START Supplied material
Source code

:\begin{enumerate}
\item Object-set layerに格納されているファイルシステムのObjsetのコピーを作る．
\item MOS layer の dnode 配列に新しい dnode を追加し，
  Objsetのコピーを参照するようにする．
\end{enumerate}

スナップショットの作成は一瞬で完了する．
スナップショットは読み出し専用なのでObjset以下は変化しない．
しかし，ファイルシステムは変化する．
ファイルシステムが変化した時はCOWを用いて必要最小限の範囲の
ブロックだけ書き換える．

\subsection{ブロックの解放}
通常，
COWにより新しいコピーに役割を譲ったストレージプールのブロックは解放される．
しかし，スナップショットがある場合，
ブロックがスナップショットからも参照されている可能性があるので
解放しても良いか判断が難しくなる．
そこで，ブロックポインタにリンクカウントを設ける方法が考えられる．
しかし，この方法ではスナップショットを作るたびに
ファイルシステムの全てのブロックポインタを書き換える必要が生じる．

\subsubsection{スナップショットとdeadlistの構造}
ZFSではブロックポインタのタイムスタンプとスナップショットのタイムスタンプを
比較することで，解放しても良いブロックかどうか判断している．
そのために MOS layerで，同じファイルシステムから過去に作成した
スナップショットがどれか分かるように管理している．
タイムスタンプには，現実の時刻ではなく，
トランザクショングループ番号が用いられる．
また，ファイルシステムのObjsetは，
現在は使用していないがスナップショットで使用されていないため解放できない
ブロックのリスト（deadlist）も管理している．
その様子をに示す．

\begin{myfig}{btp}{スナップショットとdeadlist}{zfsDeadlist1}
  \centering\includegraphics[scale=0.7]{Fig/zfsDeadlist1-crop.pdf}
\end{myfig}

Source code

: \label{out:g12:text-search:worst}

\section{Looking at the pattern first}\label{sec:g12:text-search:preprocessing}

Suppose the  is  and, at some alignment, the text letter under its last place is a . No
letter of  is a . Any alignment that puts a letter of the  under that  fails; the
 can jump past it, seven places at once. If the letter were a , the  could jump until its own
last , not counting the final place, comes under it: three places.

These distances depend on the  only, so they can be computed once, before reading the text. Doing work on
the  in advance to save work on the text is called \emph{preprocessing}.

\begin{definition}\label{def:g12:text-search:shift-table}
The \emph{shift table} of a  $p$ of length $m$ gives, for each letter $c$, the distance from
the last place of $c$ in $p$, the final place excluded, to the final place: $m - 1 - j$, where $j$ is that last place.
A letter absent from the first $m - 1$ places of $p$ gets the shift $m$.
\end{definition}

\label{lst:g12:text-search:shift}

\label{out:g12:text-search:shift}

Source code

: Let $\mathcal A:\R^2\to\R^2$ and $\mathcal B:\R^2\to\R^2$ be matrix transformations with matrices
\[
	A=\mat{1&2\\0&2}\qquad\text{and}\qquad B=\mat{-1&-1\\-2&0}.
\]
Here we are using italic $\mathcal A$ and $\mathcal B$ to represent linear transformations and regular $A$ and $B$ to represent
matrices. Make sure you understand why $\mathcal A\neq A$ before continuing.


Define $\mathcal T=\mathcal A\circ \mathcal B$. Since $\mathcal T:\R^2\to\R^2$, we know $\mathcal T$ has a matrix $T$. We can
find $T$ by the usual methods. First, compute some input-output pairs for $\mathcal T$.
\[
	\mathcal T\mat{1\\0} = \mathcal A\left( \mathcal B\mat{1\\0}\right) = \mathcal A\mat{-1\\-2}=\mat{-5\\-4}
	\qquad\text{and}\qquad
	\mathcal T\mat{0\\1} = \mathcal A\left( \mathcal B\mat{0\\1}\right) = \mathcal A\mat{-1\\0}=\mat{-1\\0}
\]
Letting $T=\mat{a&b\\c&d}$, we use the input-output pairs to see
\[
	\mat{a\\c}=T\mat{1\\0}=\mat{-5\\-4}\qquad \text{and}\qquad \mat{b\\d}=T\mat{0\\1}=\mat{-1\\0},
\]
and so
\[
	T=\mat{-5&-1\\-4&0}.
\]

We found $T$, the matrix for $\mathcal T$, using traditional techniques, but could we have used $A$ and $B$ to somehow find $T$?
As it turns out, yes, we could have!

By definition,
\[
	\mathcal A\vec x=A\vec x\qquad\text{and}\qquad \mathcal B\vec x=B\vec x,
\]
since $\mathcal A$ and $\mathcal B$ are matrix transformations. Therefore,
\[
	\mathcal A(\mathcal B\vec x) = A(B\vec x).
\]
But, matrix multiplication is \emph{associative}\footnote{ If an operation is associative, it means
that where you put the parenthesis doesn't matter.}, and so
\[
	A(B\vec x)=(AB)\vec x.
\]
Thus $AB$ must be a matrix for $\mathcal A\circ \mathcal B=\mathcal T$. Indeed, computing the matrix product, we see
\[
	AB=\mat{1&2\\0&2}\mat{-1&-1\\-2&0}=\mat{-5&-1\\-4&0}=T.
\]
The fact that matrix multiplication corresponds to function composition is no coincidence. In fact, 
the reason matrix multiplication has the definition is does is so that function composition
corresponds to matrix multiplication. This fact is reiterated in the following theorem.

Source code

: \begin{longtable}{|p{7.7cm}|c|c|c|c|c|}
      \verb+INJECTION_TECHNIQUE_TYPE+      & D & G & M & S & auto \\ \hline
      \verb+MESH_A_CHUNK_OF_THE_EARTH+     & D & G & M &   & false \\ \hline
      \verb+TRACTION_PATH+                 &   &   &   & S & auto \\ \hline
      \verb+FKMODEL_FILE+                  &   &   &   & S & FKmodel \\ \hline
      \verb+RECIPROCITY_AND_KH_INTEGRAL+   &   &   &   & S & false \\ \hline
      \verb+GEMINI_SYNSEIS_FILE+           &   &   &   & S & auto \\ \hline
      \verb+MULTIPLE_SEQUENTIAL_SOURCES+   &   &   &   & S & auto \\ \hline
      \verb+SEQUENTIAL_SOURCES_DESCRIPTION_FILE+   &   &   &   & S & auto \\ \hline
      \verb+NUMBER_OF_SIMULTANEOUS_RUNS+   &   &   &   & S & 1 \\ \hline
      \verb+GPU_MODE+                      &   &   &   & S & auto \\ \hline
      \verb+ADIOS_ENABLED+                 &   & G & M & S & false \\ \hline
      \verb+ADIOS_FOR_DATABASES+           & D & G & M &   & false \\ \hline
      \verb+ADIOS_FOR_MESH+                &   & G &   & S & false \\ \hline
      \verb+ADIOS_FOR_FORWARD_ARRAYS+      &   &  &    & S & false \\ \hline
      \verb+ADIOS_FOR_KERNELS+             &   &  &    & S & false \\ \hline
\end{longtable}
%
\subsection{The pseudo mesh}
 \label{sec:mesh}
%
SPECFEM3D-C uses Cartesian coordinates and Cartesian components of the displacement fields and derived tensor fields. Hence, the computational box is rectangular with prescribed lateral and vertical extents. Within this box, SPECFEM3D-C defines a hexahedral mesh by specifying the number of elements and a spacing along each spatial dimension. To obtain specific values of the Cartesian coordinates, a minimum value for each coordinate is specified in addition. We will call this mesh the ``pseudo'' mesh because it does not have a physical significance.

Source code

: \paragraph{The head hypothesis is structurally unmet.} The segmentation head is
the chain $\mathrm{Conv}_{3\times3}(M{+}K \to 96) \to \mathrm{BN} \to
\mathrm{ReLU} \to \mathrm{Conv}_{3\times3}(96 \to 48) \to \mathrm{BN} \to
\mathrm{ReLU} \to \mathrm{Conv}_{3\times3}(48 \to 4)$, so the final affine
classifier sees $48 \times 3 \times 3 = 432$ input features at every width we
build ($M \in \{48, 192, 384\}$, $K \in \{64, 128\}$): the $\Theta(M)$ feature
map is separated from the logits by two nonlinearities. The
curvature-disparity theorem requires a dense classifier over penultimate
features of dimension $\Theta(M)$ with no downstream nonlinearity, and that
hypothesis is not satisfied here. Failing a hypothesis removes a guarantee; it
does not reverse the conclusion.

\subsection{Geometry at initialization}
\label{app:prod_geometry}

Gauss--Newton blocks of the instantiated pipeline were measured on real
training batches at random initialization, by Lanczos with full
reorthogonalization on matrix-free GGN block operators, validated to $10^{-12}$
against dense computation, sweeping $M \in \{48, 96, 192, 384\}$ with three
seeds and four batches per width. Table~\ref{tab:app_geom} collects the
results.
END Supplied material
§ What the task requires
Give back, exactly as written, the stretch from the line with "現在は使用していないがスナップショットで使用されていないため解放できない" through the line with "place is a . No", and no other lines from the records above.

§ Expected answer
現在は使用していないがスナップショットで使用されていないため解放できない
ブロックのリスト（deadlist）も管理している．
その様子をに示す．

\begin{myfig}{btp}{スナップショットとdeadlist}{zfsDeadlist1}
  \centering\includegraphics[scale=0.7]{Fig/zfsDeadlist1-crop.pdf}
\end{myfig}

Source code

: \label{out:g12:text-search:worst}

\section{Looking at the pattern first}\label{sec:g12:text-search:preprocessing}

Suppose the  is  and, at some alignment, the text letter under its last place is a . No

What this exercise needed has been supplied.